Each record should be given back exactly, with none missing.

— Stored dataset items —

----

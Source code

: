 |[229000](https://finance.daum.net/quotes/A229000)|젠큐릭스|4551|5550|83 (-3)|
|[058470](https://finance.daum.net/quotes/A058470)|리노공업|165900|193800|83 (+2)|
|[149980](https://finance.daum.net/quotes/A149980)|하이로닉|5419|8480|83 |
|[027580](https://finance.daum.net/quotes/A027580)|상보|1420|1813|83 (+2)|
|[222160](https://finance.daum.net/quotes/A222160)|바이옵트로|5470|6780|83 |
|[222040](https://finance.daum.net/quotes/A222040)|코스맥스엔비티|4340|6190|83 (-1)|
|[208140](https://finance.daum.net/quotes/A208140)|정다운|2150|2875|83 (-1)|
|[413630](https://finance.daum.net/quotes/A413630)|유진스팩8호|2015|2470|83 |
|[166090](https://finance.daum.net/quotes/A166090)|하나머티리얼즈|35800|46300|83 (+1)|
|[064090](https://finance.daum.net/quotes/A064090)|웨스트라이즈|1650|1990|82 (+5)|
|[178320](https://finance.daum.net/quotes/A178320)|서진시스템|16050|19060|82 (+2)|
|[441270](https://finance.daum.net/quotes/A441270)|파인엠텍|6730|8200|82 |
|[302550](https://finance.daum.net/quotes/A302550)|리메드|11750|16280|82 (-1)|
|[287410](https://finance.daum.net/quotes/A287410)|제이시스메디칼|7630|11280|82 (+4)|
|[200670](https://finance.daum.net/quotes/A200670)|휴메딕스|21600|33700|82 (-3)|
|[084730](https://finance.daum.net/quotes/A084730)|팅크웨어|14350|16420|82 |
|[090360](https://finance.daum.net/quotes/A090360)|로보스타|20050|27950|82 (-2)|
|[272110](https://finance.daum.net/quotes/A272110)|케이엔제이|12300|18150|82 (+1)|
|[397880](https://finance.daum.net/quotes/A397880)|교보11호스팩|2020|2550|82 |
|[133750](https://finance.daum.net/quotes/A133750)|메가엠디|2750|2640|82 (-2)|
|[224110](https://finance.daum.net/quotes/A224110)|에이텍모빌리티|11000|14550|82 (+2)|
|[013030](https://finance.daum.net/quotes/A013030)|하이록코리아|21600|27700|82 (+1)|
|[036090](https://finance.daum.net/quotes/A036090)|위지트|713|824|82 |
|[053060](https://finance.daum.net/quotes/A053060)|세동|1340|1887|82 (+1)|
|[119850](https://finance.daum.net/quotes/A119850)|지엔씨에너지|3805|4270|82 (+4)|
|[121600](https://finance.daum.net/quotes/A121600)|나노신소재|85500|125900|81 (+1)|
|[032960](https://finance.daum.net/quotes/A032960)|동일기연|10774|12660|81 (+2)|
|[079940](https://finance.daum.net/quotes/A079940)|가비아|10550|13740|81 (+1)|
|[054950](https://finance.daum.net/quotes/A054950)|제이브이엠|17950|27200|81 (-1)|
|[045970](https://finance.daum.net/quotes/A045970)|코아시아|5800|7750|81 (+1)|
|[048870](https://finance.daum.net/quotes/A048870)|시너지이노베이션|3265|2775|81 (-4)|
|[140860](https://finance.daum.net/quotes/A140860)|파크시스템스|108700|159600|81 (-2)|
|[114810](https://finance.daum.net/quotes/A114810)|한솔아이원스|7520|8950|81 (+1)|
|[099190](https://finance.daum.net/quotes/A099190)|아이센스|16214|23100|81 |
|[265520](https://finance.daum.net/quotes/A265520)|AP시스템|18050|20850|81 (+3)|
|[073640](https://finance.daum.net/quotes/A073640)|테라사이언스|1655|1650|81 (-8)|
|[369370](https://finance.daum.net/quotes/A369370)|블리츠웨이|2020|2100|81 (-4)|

----

— Completed exercise —
Source code

: |[229000](https://finance.daum.net/quotes/A229000)|젠큐릭스|4551|5550|83 (-3)|
|[058470](https://finance.daum.net/quotes/A058470)|리노공업|165900|193800|83 (+2)|
|[149980](https://finance.daum.net/quotes/A149980)|하이로닉|5419|8480|83 |
|[027580](https://finance.daum.net/quotes/A027580)|상보|1420|1813|83 (+2)|
|[222160](https://finance.daum.net/quotes/A222160)|바이옵트로|5470|6780|83 |
|[222040](https://finance.daum.net/quotes/A222040)|코스맥스엔비티|4340|6190|83 (-1)|
|[208140](https://finance.daum.net/quotes/A208140)|정다운|2150|2875|83 (-1)|
|[413630](https://finance.daum.net/quotes/A413630)|유진스팩8호|2015|2470|83 |
|[166090](https://finance.daum.net/quotes/A166090)|하나머티리얼즈|35800|46300|83 (+1)|
|[064090](https://finance.daum.net/quotes/A064090)|웨스트라이즈|1650|1990|82 (+5)|
|[178320](https://finance.daum.net/quotes/A178320)|서진시스템|16050|19060|82 (+2)|
|[441270](https://finance.daum.net/quotes/A441270)|파인엠텍|6730|8200|82 |
|[302550](https://finance.daum.net/quotes/A302550)|리메드|11750|16280|82 (-1)|
|[287410](https://finance.daum.net/quotes/A287410)|제이시스메디칼|7630|11280|82 (+4)|
|[200670](https://finance.daum.net/quotes/A200670)|휴메딕스|21600|33700|82 (-3)|
|[084730](https://finance.daum.net/quotes/A084730)|팅크웨어|14350|16420|82 |
|[090360](https://finance.daum.net/quotes/A090360)|로보스타|20050|27950|82 (-2)|
|[272110](https://finance.daum.net/quotes/A272110)|케이엔제이|12300|18150|82 (+1)|
|[397880](https://finance.daum.net/quotes/A397880)|교보11호스팩|2020|2550|82 |
|[133750](https://finance.daum.net/quotes/A133750)|메가엠디|2750|2640|82 (-2)|
|[224110](https://finance.daum.net/quotes/A224110)|에이텍모빌리티|11000|14550|82 (+2)|
|[013030](https://finance.daum.net/quotes/A013030)|하이록코리아|21600|27700|82 (+1)|
|[036090](https://finance.daum.net/quotes/A036090)|위지트|713|824|82 |
|[053060](https://finance.daum.net/quotes/A053060)|세동|1340|1887|82 (+1)|
|[119850](https://finance.daum.net/quotes/A119850)|지엔씨에너지|3805|4270|82 (+4)|
|[121600](https://finance.daum.net/quotes/A121600)|나노신소재|85500|125900|81 (+1)|
|[032960](https://finance.daum.net/quotes/A032960)|동일기연|10774|12660|81 (+2)|
|[079940](https://finance.daum.net/quotes/A079940)|가비아|10550|13740|81 (+1)|
|[054950](https://finance.daum.net/quotes/A054950)|제이브이엠|17950|27200|81 (-1)|
|[045970](https://finance.daum.net/quotes/A045970)|코아시아|5800|7750|81 (+1)|
|[048870](https://finance.daum.net/quotes/A048870)|시너지이노베이션|3265|2775|81 (-4)|
|[140860](https://finance.daum.net/quotes/A140860)|파크시스템스|108700|159600|81 (-2)|
|[114810](https://finance.daum.net/quotes/A114810)|한솔아이원스|7520|8950|81 (+1)|
|[099190](https://finance.daum.net/quotes/A099190)|아이센스|16214|23100|81 |
|[265520](https://finance.daum.net/quotes/A265520)|AP시스템|18050|20850|81 (+3)|
|[073640](https://finance.daum.net/quotes/A073640)|테라사이언스|1655|1650|81 (-8)|
|[369370](https://finance.daum.net/quotes/A369370)|블리츠웨이|2020|2100|81 (-4)|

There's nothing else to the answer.